> [To do]
Pictures must be kept out of the copy. Every entry is to be duplicated exactly.

> [Input for this task]
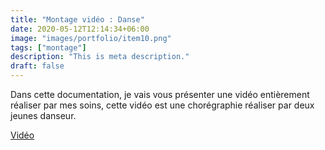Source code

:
 ```yaml
---
title: "Montage vidéo : Danse"
date: 2020-05-12T12:14:34+06:00
image: "images/portfolio/item10.png"
tags: ["montage"]
description: "This is meta description."
draft: false
---
```


Dans cette documentation, je vais vous présenter une vidéo entièrement réaliser par mes soins, cette vidéo est une chorégraphie réaliser par deux jeunes danseur.

[Vidéo](https://www.youtube.com/watch?v=D_5IVYSZJh8)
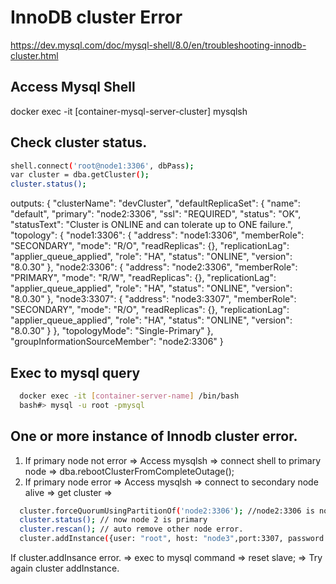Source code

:# InnoDB cluster Error
https://dev.mysql.com/doc/mysql-shell/8.0/en/troubleshooting-innodb-cluster.html

## Access Mysql Shell
docker exec -it [container-mysql-server-cluster] mysqlsh
## Check cluster status.
```sh
shell.connect('root@node1:3306', dbPass);
var cluster = dba.getCluster();
cluster.status();
```
outputs:
{
    "clusterName": "devCluster",
    "defaultReplicaSet": {
        "name": "default",
        "primary": "node2:3306",
        "ssl": "REQUIRED",
        "status": "OK",
        "statusText": "Cluster is ONLINE and can tolerate up to ONE failure.",
        "topology": {
            "node1:3306": {
                "address": "node1:3306",
                "memberRole": "SECONDARY",
                "mode": "R/O",
                "readReplicas": {},
                "replicationLag": "applier_queue_applied",
                "role": "HA",
                "status": "ONLINE",
                "version": "8.0.30"
            },
            "node2:3306": {
                "address": "node2:3306",
                "memberRole": "PRIMARY",
                "mode": "R/W",
                "readReplicas": {},
                "replicationLag": "applier_queue_applied",
                "role": "HA",
                "status": "ONLINE",
                "version": "8.0.30"
            },
            "node3:3307": {
                "address": "node3:3307",
                "memberRole": "SECONDARY",
                "mode": "R/O",
                "readReplicas": {},
                "replicationLag": "applier_queue_applied",
                "role": "HA",
                "status": "ONLINE",
                "version": "8.0.30"
            }
        },
        "topologyMode": "Single-Primary"
    },
    "groupInformationSourceMember": "node2:3306"
}

## Exec to mysql query
```sh
  docker exec -it [container-server-name] /bin/bash
  bash#> mysql -u root -pmysql
```
## One or more instance of Innodb cluster error.
1. If primary node not error => Access mysqlsh => connect shell to primary node => dba.rebootClusterFromCompleteOutage();
2. If primary node error => Access mysqlsh => connect to secondary node alive => get cluster =>
```sh 
  cluster.forceQuorumUsingPartitionOf('node2:3306'); //node2:3306 is node not alive.
  cluster.status(); // now node 2 is primary
  cluster.rescan(); // auto remove other node error.
  cluster.addInstance({user: "root", host: "node3",port:3307, password: dbPass}); // add instance error remove from past step
```
  If cluster.addInsance error. => exec to mysql command => reset slave; => Try again cluster addInstance.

> [Result of the task]
Source code

:
 ```yaml
---
title: "Montage vidéo : Danse"
date: 2020-05-12T12:14:34+06:00
image: "images/portfolio/item10.png"
tags: ["montage"]
description: "This is meta description."
draft: false
---
```


Dans cette documentation, je vais vous présenter une vidéo entièrement réaliser par mes soins, cette vidéo est une chorégraphie réaliser par deux jeunes danseur.

[Vidéo](https://www.youtube.com/watch?v=D_5IVYSZJh8)
Source code

:# InnoDB cluster Error
https://dev.mysql.com/doc/mysql-shell/8.0/en/troubleshooting-innodb-cluster.html

## Access Mysql Shell
docker exec -it [container-mysql-server-cluster] mysqlsh
## Check cluster status.
```sh
shell.connect('root@node1:3306', dbPass);
var cluster = dba.getCluster();
cluster.status();
```
outputs:
{
    "clusterName": "devCluster",
    "defaultReplicaSet": {
        "name": "default",
        "primary": "node2:3306",
        "ssl": "REQUIRED",
        "status": "OK",
        "statusText": "Cluster is ONLINE and can tolerate up to ONE failure.",
        "topology": {
            "node1:3306": {
                "address": "node1:3306",
                "memberRole": "SECONDARY",
                "mode": "R/O",
                "readReplicas": {},
                "replicationLag": "applier_queue_applied",
                "role": "HA",
                "status": "ONLINE",
                "version": "8.0.30"
            },
            "node2:3306": {
                "address": "node2:3306",
                "memberRole": "PRIMARY",
                "mode": "R/W",
                "readReplicas": {},
                "replicationLag": "applier_queue_applied",
                "role": "HA",
                "status": "ONLINE",
                "version": "8.0.30"
            },
            "node3:3307": {
                "address": "node3:3307",
                "memberRole": "SECONDARY",
                "mode": "R/O",
                "readReplicas": {},
                "replicationLag": "applier_queue_applied",
                "role": "HA",
                "status": "ONLINE",
                "version": "8.0.30"
            }
        },
        "topologyMode": "Single-Primary"
    },
    "groupInformationSourceMember": "node2:3306"
}

## Exec to mysql query
```sh
  docker exec -it [container-server-name] /bin/bash
  bash#> mysql -u root -pmysql
```
## One or more instance of Innodb cluster error.
1. If primary node not error => Access mysqlsh => connect shell to primary node => dba.rebootClusterFromCompleteOutage();
2. If primary node error => Access mysqlsh => connect to secondary node alive => get cluster =>
```sh 
  cluster.forceQuorumUsingPartitionOf('node2:3306'); //node2:3306 is node not alive.
  cluster.status(); // now node 2 is primary
  cluster.rescan(); // auto remove other node error.
  cluster.addInstance({user: "root", host: "node3",port:3307, password: dbPass}); // add instance error remove from past step
```
  If cluster.addInsance error. => exec to mysql command => reset slave; => Try again cluster addInstance.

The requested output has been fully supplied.